The emh package allows you to test the effeciency of any univariate zoo time series object in R.

The package achieves this using the following methodology,

- Downsample the data into a number of subfrequencies
- Run a suite of statistical tests of randomness on each subfrequency
- Aggregate the results (p values, Z scores, etc.) in a data.frame and return it

In addition to randomness tests emh also includes a number of stochastic process models.

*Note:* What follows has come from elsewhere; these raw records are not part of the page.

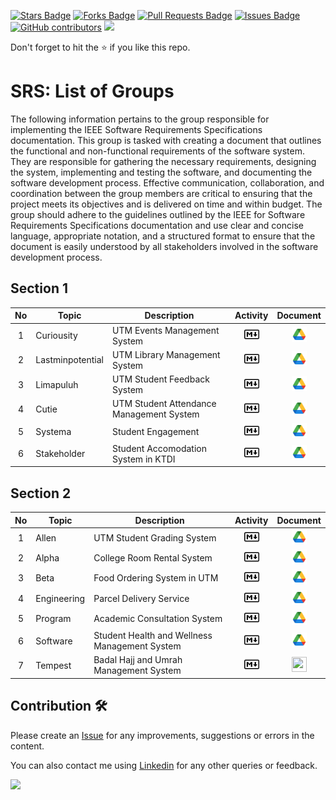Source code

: <a href="https://github.com/drshahizan/software-engineering/stargazers"><img src="https://img.shields.io/github/stars/drshahizan/software-engineering" alt="Stars Badge"/></a>
<a href="https://github.com/drshahizan/software-engineering/network/members"><img src="https://img.shields.io/github/forks/drshahizan/software-engineering" alt="Forks Badge"/></a>
<a href="https://github.com/drshahizan/software-engineering/pulls"><img src="https://img.shields.io/github/issues-pr/drshahizan/software-engineering" alt="Pull Requests Badge"/></a>
<a href="https://github.com/drshahizan/software-engineering/issues"><img src="https://img.shields.io/github/issues/drshahizan/software-engineering" alt="Issues Badge"/></a>
<a href="https://github.com/drshahizan/software-engineering/graphs/contributors"><img alt="GitHub contributors" src="https://img.shields.io/github/contributors/drshahizan/software-engineering?color=2b9348"></a>
![](https://visitor-badge.glitch.me/badge?page_id=drshahizan/software-engineering)

Don't forget to hit the :star: if you like this repo.

# SRS: List of Groups

The following information pertains to the group responsible for implementing the IEEE Software Requirements Specifications documentation. This group is tasked with creating a document that outlines the functional and non-functional requirements of the software system. They are responsible for gathering the necessary requirements, designing the system, implementing and testing the software, and documenting the software development process. Effective communication, collaboration, and coordination between the group members are critical to ensuring that the project meets its objectives and is delivered on time and within budget. The group should adhere to the guidelines outlined by the IEEE for Software Requirements Specifications documentation and use clear and concise language, appropriate notation, and a structured format to ensure that the document is easily understood by all stakeholders involved in the software development process.

## Section 1

| No | Topic | Description | Activity | Document |
| :-----: | ------ | ------ | :------: | :------: |
| 1 | Curiousity | UTM Events Management System |<a href="sec01/curiousity" ><img src="../../../images/markdownp.png" width="24px" height="24px" ></a> | <a href="https://drive.google.com/drive/folders/1aYNPTLyEzhnXa1N3ZhKtyqyPSq3My5vw?usp=sharing" ><img src="../../../images/drive_google.png" width="24px" height="24px" ></a> |
| 2 | Lastminpotential | UTM Library Management System |<a href="sec01/lastminpotential" ><img src="../../../images/markdownp.png" width="24px" height="24px" ></a> |<a href="https://drive.google.com/drive/folders/1Jd9PpRl-T7ZPukk70ngpkfTASOn2Dczd?usp=sharing" ><img src="../../../images/drive_google.png" width="24px" height="24px" ></a>  |
| 3 | Limapuluh | UTM Student Feedback System |<a href="sec01/limapuluh" ><img src="../../../images/markdownp.png" width="24px" height="24px" ></a> |<a href="https://drive.google.com/drive/folders/165mLbTsRNmratunYS83trkycvVrxzZxc?usp=sharing" ><img src="../../../images/drive_google.png" width="24px" height="24px" ></a>  |
| 4 | Cutie | UTM Student Attendance Management System |<a href="sec01/cutie" ><img src="../../../images/markdownp.png" width="24px" height="24px" ></a> | <a href="https://drive.google.com/drive/folders/1Cc6jUmvTntoEq5_M8lMJhg6jELg_-IfI?usp=sharing" ><img src="../../../images/drive_google.png" width="24px" height="24px" ></a> |
| 5 | Systema | Student Engagement | <a href="sec01/systema" ><img src="../../../images/markdownp.png" width="24px" height="24px" ></a> | <a href="https://drive.google.com/drive/folders/1oOTv_M35HU2o4OQtKXo2ISYAOgdxs9-5?usp=sharing" ><img src="../../../images/drive_google.png" width="24px" height="24px" ></a> |
| 6 | Stakeholder | Student Accomodation System in KTDI |<a href="sec01/stakeholder" ><img src="../../../images/markdownp.png" width="24px" height="24px" ></a> | <a href="https://drive.google.com/drive/folders/1xP1JuvAbcXbyt3EyxCFSW0-bMcZxaPd5?usp=sharing" ><img src="../../../images/drive_google.png" width="24px" height="24px" ></a> |

## Section 2

| No | Topic | Description | Activity | Document |
| :-----: | ------ | ------ | :------: | :------: |
| 1 | Allen | UTM Student Grading System |<a href="sec02/allen" ><img src="../../../images/markdownp.png" width="24px" height="24px" ></a> | <a href="https://drive.google.com/drive/folders/1VLxRNwSyDmoDCzRIjD04Sygidz8Imp8A?usp=sharing" ><img src="../../../images/drive_google.png" width="24px" height="24px" ></a> |
| 2 | Alpha | College Room Rental System |<a href="sec02/alpha" ><img src="../../../images/markdownp.png" width="24px" height="24px" ></a> | <a href="https://drive.google.com/drive/folders/13ORkXGqhQvWlCVeE8A95KMH4q6KokaPY?usp=sharing" ><img src="../../../images/drive_google.png" width="24px" height="24px" ></a> |
| 3 | Beta | Food Ordering System in UTM |<a href="sec02/beta" ><img src="../../../images/markdownp.png" width="24px" height="24px" ></a> |<a href="https://drive.google.com/drive/folders/1rMeCcmN_1bdhgX7RLZXZXZDiChRnBuxn?usp=sharing" ><img src="../../../images/drive_google.png" width="24px" height="24px" ></a> |
| 4 | Engineering | Parcel Delivery Service |<a href="sec02/engineering" ><img src="../../../images/markdownp.png" width="24px" height="24px" ></a> | <a href="https://drive.google.com/drive/folders/1IGaLvSRuANvc2j9oh9FFVY87RtCi0OaJ?usp=sharing" ><img src="../../../images/drive_google.png" width="24px" height="24px" ></a> |
| 5 | Program | Academic Consultation System|<a href="sec02/program" ><img src="../../../images/markdownp.png" width="24px" height="24px" ></a> | <a href="https://drive.google.com/drive/folders/1qMErQsLvpeDmBhWP44ltDzrNxc8GQe2s?usp=sharing" ><img src="../../../images/drive_google.png" width="24px" height="24px" ></a> |
| 6 | Software| Student Health and Wellness Management System |<a href="sec02/software" ><img src="../../../images/markdownp.png" width="24px" height="24px" ></a> | <a href="https://drive.google.com/drive/folders/1wirG--meSpZ3Qbykf8V2CYOd2Y3FSdC2?usp=sharing" ><img src="../../../images/drive_google.png" width="24px" height="24px" ></a> |
| 7 | Tempest | Badal Hajj and Umrah Management System|<a href="sec02/tempest" ><img src="../../../images/markdownp.png" width="24px" height="24px" ></a> | <a href="https://drive.google.com/drive/folders/1-zEGx_rXI_ZN3VAy71IBjJdcihMaBt5i?usp=sharing" ><img src="../../../images/ddrive_google.png" width="24px" height="24px" ></a> |


## Contribution 🛠️
Please create an [Issue](https://github.com/drshahizan/software-engineering/issues) for any improvements, suggestions or errors in the content.

You can also contact me using [Linkedin](https://www.linkedin.com/in/drshahizan/) for any other queries or feedback.

![](https://visitor-badge.glitch.me/badge?page_id=drshahizan)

The first step to using the package is to download it and install it using the devtools R package

In [1]:

```
library(devtools)
suppressMessages(install_github(repo="stuartgordonreid/emh",
force = TRUE))
```

Now check that you can load the package,

In [2]:

```
suppressMessages(library(emh))
```

The emh package includes a few functions which allow you to download a bunch of global stock market indices from Quandl.com right off the bat. You can, of course, also pass in your own data. I recommend sticking with zoo objects when using emh because of how the downsampling works.

In [3]:

```
# This may take some time. Use the S3, $ operator to see the datasets.
global_indices <- emh::data_quandl_downloader(data_quandl_indices())
```

Generating a data.frame with the results from each of the randomness tests is as easy as passing a zoo object into the is_random function in emh. This function will downsample the data into multiple lower frequencies and run a battery of tests on each subfrequency.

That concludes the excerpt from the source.